Heat rises in Cairo

Amr Khalifa
12 Min Read
Amr Khalifa

Egypt is set to explode. When and how is dependent on who pulls the trigger and why. Those who had the opportunity to peruse the previous article came to quickly understand that Egypt has galloped to a 3, on a danger scale of 1-5, in 2.5 years of de jure Al-Sisi rule. A combination of human rights abuses, security failure, and economic failures have each contributed to increasing pressure on a regime that history may judge as, potentially, the most brutal in modern Egyptian history.

Even though Nasser, Sadat, Mubarak and Morsi were anything but lovers of democracy Abdel Fattah Al-Sisi has managed to make those who preceded him look like Gandhi. By heading, with speed and certitude, towards Maximum Threat Level, Al-Sisi poses a mortal danger to the Egyptian nation state.

If you have come here looking for specifics – in terms of day, week, or month – of the onslaught you have come to the wrong place. The best we can hope to achieve in this ongoing discussion of a murky Egyptian domestic scene is to strip down a more linear diagram of the protagonists, causes and where they will lead us. As Al-Sisi gallops towards Threat Level 4, desperation has become the dominant currency.

Egypt awoke Sunday to a flood of news that provided a political snapshot of the confused cabal at the helm of the Egyptian political apparatus. Still dazed by daily accusations of security forces torturing and killing Italian graduate researcher Giulio Regeni, Minister of Interior Magdy Abdel Ghaffar had no problem spinning up a fantastic tale which in an attempt to distract from the Regeni murder.

While claiming Regeni’s arrest was a rumour regurgitated by Western media to stain Egypt’s reputation, he simultaneously levelled outlandish accusations in the direction of Turkey, the Muslim Brotherhood, and Hamas. A tripartite of enemies, real and imagined, plugged into an all-too-convenient theatre of the absurd, narrated by the man installed as Al-Sisi’s domestic enforcer.

“Orders were issued by the escaped ministry of health spokesperson [during the Morsi era] who heads up terror elements within the Muslim Brotherhood to execute operations. Simultaneously Hamas was ordered to carry out the operation [Hisham Barakat assassination]… elements were trained in explosives and assisted by tribal [Bedouin] elements to enter Egypt via Sinai’’. Credit must be given for imagination – however, one must stop and ask what this story says about Egypt’s power bloc?

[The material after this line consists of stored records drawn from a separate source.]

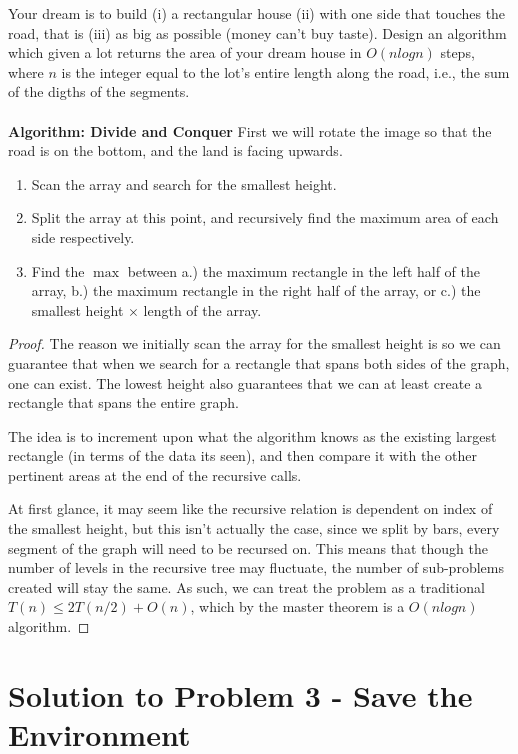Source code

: \documentclass[11pt]{article}
\begin{document}
Your dream is to build (i) a rectangular house (ii) with one side that touches the road, that is (iii) as big as possible (money can't buy taste). Design an algorithm which given a lot returns the area of your dream house in $O(n log n)$ steps, where $n$ is the integer equal to the lot's entire length along the road, i.e., the sum of the digths of the segments.\\
\\
\textbf{Algorithm: Divide and Conquer}
First we will rotate the image so that the road is on the bottom, and the land is facing upwards.
\begin{enumerate}
\item Scan the array and search for the smallest height.
\item Split the array at this point, and recursively find the maximum area of each side respectively.
\item Find the $\max$ between a.) the maximum rectangle in the left half of the array, b.) the maximum rectangle in the right half of the array, or c.) the smallest height $\times$ length of the array.
\end{enumerate}

\begin{proof}
The reason we initially scan the array for the smallest height is so we can guarantee that when we search for a rectangle that spans both sides of the graph, one can exist. The lowest height also guarantees that we can at least create a rectangle that spans the entire graph.

The idea is to increment upon what the algorithm knows as the existing largest rectangle (in terms of the data its seen), and then compare it with the other pertinent areas at the end of the recursive calls.

At first glance, it may seem like the recursive relation is dependent on index of the smallest height, but this isn't actually the case, since we split by bars, every segment of the graph will need to be recursed on. This means that though the number of levels in the recursive tree may fluctuate, the number of sub-problems created will stay the same. As such, we can treat the problem as a traditional $T(n) \leq 2T(n/2) + O(n)$, which by the master theorem is a $O(nlogn)$ algorithm.
\end{proof}

\newpage

\section*{Solution to Problem 3 - Save the Environment}
\end{document}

This ‘’look at the birdie’’ manoeuvre has long been the modus operandi of Egypt’s security apparatuses towards those whom they protect. Stop to think: what if this was an accurate retelling? Wouldn’t this imply that the army has not only lost control of Egyptian borders, thereby endangering Egypt domestically and uncovering an Egypt incapable of fulfilling the Camp David accord? We are left with a troubling binary: The rulers are either stupid or they are desperate, each avenue darker than the other. Hisham Barakat’s ‘killers’ were supposedly “eliminated”  in a gun battle in Maadi Gardens, as they prepared for another attack, utilising a car with diplomatic licence plates last week. So who are the young men on this video admitting to the assassination? Someone is lying.

The leadership, sadly, has started believing its own untruths. Despite nearly daily proclamations of Egyptian military control over Sinai, news of the killing of three people – two military personnel and an ambulance driver – in a two-stage attack on Sunday discredits such claims. Militants ambushed and killed three on board. Receiving little coverage, since it is part of a daily barrage in an out of control Sinai, the attack nonetheless exposed strategically flexible militants and a flat-footed military.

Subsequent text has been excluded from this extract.